REVERB is a site-specific installation that captures the impression of a ‘reverberation’ in the floor surface of the Nishi Gallery courtyard within NewActon’s beautiful John Avery Gardens. The design, formed out of red-stained pebbles develops from the base of the four trees in the area, working out concentrically pulsating outwards in rings and crossing over and rebounding from the edges of the space. Like an echo, the work will pulsate and rumble, penetrating the space; suggestive of some sort of internal movement and inception of change. REVERB then oozes into the gallery floor, invading and permeating the exhibition; implying a sense of saturation and momentum as it intrudes into other locations and integrates within the existing landscape, seemingly as if it had always been there.
About the Artist
S.A.Adair studied Visual Arts at both the College of Fine Arts, New South Wales University and the School of Art, Australian National University completing Honours in sculpture in 2010. She currently teaches in Visual Art and Design at the Canberra Institute of Technology and works as an Art Educator at the National Portrait Gallery, Canberra.

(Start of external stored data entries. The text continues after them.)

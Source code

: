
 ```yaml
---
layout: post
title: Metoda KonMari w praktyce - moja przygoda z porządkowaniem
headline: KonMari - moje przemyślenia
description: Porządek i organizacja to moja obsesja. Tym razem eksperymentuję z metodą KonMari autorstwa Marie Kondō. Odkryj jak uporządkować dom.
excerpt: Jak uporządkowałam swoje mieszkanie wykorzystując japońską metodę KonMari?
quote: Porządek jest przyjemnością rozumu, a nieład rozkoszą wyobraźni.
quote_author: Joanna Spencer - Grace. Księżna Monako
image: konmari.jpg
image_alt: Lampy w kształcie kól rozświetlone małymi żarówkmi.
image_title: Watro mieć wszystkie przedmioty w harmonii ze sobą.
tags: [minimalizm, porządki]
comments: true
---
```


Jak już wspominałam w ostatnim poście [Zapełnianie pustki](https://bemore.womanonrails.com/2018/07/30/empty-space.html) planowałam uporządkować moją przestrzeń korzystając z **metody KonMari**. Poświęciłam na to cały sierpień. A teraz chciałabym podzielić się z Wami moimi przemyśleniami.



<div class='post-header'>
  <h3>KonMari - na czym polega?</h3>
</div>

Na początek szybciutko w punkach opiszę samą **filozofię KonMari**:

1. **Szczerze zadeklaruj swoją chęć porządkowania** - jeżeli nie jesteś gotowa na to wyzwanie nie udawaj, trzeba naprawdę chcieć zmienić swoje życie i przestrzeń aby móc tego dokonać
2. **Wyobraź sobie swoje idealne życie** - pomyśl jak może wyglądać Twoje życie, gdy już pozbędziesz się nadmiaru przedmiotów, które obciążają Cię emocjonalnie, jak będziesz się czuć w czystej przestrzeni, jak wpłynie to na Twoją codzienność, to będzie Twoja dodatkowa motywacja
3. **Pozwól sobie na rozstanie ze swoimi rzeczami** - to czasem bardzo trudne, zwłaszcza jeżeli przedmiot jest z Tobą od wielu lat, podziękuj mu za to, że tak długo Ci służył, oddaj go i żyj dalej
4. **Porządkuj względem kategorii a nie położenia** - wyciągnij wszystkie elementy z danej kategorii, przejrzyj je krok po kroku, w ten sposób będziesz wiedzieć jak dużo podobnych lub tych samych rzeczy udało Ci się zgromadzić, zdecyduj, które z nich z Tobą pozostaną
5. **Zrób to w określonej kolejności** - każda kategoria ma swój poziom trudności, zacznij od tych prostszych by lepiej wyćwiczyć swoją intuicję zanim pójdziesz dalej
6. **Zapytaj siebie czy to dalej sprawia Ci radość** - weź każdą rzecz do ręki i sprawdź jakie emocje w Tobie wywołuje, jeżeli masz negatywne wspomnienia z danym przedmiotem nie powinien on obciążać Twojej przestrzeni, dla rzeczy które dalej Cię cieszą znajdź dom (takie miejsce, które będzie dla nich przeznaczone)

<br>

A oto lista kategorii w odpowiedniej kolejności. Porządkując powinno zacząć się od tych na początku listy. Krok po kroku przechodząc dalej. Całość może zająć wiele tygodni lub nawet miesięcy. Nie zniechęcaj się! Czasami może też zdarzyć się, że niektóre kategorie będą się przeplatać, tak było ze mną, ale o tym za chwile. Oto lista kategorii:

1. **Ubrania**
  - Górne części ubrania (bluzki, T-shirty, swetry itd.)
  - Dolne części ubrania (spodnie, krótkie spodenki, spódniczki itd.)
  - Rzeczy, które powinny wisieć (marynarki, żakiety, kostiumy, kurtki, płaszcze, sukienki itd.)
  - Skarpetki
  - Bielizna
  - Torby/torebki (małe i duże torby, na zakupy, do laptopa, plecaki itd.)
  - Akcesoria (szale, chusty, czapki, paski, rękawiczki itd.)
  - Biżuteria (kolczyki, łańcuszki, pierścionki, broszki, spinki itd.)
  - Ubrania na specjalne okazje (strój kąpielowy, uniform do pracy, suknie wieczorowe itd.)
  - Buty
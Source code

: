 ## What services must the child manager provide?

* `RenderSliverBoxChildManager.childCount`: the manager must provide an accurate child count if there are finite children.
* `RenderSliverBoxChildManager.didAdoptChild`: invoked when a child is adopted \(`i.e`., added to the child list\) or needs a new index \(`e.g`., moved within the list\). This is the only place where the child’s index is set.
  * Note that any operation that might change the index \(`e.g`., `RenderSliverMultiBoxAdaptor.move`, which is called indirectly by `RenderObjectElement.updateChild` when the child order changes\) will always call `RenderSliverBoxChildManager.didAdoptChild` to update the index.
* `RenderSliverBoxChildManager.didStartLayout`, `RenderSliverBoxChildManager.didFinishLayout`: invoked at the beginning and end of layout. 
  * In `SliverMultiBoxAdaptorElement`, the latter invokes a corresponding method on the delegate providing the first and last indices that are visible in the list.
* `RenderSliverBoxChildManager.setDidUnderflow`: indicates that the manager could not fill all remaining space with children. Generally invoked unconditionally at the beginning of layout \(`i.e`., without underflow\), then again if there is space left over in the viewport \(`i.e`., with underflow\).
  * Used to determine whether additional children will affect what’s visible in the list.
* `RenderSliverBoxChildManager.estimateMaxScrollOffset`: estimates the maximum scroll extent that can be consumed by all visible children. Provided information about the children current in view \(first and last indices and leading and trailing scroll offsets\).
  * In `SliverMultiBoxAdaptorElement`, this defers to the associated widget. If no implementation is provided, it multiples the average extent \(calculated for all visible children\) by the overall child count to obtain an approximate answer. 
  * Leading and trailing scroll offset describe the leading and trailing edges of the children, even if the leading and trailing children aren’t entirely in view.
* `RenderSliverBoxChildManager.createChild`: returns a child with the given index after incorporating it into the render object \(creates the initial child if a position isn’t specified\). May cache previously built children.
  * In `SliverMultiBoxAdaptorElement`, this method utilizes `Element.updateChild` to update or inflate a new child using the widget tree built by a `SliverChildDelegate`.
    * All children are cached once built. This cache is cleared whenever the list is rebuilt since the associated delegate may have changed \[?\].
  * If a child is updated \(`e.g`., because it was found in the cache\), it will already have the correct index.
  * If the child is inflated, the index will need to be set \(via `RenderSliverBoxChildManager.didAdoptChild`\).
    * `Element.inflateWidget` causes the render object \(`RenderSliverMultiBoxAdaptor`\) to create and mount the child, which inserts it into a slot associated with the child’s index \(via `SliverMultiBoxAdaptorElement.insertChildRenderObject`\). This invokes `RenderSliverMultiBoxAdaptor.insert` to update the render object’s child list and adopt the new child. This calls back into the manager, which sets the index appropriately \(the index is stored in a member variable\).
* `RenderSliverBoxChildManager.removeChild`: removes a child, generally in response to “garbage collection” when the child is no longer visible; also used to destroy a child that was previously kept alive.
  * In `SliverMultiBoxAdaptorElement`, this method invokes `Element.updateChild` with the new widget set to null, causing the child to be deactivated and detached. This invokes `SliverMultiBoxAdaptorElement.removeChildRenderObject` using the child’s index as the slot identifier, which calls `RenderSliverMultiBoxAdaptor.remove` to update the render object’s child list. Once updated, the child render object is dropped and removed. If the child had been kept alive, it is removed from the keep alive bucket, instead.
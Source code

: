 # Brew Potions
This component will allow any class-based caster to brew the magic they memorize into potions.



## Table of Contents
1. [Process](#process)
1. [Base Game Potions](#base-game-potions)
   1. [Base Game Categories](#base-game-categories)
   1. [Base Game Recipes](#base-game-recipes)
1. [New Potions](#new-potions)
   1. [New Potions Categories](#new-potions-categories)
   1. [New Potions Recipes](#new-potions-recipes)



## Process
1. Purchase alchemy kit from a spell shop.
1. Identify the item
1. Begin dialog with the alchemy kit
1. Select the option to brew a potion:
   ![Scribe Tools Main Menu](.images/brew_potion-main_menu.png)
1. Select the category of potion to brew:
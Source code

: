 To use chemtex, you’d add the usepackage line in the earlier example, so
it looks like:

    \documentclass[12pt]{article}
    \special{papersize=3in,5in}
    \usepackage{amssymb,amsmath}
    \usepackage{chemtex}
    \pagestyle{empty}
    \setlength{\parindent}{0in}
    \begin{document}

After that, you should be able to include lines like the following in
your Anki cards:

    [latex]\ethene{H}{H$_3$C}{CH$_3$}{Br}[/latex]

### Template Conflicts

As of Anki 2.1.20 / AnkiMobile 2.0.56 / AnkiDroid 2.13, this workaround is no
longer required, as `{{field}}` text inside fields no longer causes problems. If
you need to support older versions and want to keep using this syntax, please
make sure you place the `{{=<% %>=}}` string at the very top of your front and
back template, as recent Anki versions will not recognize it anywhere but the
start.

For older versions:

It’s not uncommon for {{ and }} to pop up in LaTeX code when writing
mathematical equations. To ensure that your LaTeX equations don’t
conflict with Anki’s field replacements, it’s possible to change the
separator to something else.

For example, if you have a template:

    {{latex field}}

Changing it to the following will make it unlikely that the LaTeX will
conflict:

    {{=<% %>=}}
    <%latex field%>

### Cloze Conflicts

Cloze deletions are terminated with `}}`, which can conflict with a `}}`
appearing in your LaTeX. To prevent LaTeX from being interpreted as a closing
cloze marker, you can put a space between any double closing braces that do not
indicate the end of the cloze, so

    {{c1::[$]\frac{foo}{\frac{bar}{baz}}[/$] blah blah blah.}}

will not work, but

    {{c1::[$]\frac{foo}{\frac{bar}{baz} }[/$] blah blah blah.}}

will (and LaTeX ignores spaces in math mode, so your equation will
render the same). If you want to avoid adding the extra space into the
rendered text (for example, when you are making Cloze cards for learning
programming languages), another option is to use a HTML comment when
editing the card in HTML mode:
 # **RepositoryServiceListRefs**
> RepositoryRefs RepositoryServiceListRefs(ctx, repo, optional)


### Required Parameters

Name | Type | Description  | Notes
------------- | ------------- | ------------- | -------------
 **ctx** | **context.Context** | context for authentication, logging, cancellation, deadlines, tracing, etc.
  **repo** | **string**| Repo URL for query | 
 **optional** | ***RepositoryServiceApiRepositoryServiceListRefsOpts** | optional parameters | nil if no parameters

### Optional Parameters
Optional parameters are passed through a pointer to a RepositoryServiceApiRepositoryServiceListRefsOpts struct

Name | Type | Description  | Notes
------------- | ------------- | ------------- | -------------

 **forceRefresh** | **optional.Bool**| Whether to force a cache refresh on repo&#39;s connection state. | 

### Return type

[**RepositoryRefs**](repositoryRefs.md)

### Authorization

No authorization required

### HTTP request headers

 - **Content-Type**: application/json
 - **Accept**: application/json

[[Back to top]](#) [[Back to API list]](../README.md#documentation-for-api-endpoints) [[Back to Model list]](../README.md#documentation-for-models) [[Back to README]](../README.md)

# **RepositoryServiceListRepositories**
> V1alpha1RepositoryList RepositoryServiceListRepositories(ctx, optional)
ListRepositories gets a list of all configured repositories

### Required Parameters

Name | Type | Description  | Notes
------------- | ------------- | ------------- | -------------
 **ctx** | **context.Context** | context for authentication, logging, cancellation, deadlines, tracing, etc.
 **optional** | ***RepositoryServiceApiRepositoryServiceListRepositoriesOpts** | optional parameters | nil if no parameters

Adair has exhibited in solo and group exhibitions locally and interstate including various outdoor exhibitions such as Sculpture by the Sea (2009), Strand Ephemera in Townsville (2013) and the North Sydney Art Prize - Coal Loader Site (2013,2015). In 2015 she was commissioned to create an installation for the National Portrait Gallery Australia.
Adair has received several grants and awards including the Australia Council Artstart Grant, The Goulburn Art Prize, the North Sydney Art Prize Emerging Artist Award and Capital Artist Patron Organisation's National Press Club Award as well as being a finalist in several other art prizes. She has participated in several residencies and was accepted into the 2016 round of residents at the Megalo Print Workshop.
S.A.Adair works across disciplines, incorporating sculpture, installation, drawing and printmaking in her practice. Through explorations of deconstruction, elimination and reconstruction of material and form, Adair draws on processes of abstraction to create organic constructs that hint at the human matrix and experience. Adair's forms and ideas are generated through experimentation - chance and errors have an integral part to play in the development of the work.